## Exercise brief
Go over the data and keep only the lines that include "paragraph".

## Provided data
------
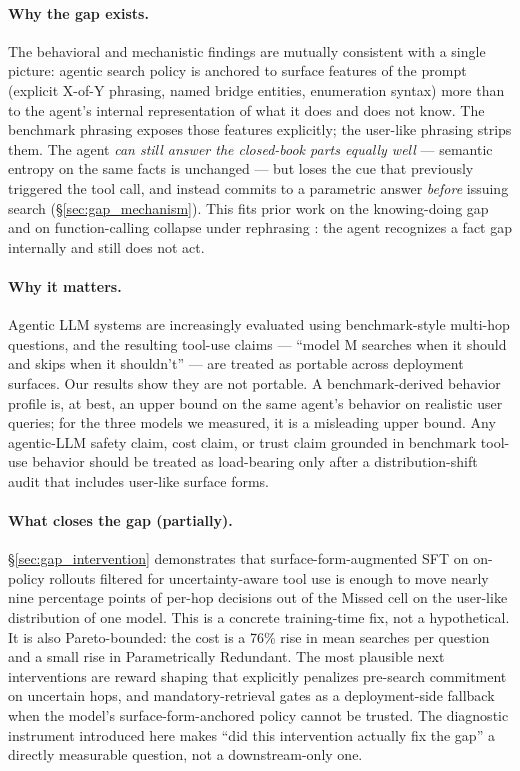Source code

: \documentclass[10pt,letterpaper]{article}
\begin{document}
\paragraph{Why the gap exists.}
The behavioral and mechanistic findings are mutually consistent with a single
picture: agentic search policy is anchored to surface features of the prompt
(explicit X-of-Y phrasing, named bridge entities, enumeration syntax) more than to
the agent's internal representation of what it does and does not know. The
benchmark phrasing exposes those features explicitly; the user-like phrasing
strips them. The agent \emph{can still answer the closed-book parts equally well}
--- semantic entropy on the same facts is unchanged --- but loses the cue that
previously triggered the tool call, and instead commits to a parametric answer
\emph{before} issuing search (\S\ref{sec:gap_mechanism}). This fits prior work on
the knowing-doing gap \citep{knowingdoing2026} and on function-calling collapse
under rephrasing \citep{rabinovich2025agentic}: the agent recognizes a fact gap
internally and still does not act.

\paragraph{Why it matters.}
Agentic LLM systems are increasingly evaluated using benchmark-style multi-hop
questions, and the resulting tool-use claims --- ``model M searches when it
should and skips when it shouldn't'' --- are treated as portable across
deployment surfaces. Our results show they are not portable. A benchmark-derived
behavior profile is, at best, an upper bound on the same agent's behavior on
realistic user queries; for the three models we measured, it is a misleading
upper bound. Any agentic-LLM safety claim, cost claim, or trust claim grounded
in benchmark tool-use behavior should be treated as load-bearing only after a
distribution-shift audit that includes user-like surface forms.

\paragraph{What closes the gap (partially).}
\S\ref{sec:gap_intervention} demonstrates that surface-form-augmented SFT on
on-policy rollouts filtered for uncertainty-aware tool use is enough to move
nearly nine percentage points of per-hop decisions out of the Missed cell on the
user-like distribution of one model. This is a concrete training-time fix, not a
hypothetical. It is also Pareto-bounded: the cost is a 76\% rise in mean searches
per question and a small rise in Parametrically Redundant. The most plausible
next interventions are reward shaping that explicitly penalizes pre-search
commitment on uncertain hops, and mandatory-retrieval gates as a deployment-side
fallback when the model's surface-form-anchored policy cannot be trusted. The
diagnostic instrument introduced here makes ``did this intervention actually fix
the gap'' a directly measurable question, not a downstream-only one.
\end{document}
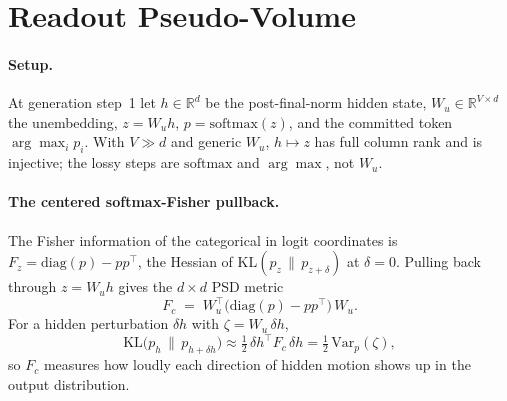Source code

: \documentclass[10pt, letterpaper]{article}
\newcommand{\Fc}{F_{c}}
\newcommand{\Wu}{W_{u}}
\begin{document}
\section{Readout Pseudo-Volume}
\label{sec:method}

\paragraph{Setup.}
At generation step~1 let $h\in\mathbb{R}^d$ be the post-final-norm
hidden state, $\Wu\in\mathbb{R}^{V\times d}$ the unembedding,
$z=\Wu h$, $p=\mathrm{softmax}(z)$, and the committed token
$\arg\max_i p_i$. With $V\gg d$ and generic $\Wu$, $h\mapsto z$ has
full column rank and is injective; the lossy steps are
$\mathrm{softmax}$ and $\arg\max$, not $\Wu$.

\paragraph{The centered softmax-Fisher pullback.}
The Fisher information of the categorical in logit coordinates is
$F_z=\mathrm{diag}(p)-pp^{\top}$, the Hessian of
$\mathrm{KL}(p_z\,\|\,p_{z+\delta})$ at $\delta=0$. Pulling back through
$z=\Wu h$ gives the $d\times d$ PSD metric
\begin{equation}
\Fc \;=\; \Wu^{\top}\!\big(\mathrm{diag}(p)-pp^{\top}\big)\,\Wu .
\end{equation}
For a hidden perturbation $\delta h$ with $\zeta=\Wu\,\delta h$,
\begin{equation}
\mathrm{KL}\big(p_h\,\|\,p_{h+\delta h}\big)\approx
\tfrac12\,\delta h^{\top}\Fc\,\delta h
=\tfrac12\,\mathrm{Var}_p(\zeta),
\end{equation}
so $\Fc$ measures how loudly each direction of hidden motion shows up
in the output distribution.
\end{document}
------
## Solution
\paragraph{Why the gap exists.}
\paragraph{Why it matters.}
\paragraph{What closes the gap (partially).}
\paragraph{Setup.}
\paragraph{The centered softmax-Fisher pullback.}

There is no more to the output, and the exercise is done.